- **What to produce**
Go through the listing and pick out each line with the word "documentclass" in it.
Content starts
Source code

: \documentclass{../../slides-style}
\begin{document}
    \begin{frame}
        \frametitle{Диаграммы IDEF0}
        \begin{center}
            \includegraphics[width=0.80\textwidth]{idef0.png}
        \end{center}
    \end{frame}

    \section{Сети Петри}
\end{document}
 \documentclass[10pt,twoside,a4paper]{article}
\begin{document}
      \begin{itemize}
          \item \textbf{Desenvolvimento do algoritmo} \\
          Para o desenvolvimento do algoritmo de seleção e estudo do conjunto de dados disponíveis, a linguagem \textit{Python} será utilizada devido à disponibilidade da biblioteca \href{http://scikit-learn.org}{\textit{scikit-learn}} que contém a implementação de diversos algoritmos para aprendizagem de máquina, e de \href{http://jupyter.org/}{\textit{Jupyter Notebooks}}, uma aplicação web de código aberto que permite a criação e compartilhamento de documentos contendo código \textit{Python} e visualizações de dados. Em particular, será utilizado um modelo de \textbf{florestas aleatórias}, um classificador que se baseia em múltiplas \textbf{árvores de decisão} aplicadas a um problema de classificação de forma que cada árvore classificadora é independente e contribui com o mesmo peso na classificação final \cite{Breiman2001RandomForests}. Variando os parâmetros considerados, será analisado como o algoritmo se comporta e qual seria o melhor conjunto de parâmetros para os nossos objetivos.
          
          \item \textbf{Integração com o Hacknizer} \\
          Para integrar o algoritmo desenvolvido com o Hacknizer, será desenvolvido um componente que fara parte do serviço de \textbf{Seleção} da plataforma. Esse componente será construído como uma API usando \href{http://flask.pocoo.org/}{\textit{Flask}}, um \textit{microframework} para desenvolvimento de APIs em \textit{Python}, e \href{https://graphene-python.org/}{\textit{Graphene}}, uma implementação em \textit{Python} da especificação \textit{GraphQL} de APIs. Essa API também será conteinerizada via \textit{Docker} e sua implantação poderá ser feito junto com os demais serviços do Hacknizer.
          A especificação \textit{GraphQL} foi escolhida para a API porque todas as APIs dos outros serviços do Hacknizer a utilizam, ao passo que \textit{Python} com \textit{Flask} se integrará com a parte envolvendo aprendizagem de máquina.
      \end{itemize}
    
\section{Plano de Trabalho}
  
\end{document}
Content ends
- **Answer for the task**
: \documentclass{../../slides-style}
 \documentclass[10pt,twoside,a4paper]{article}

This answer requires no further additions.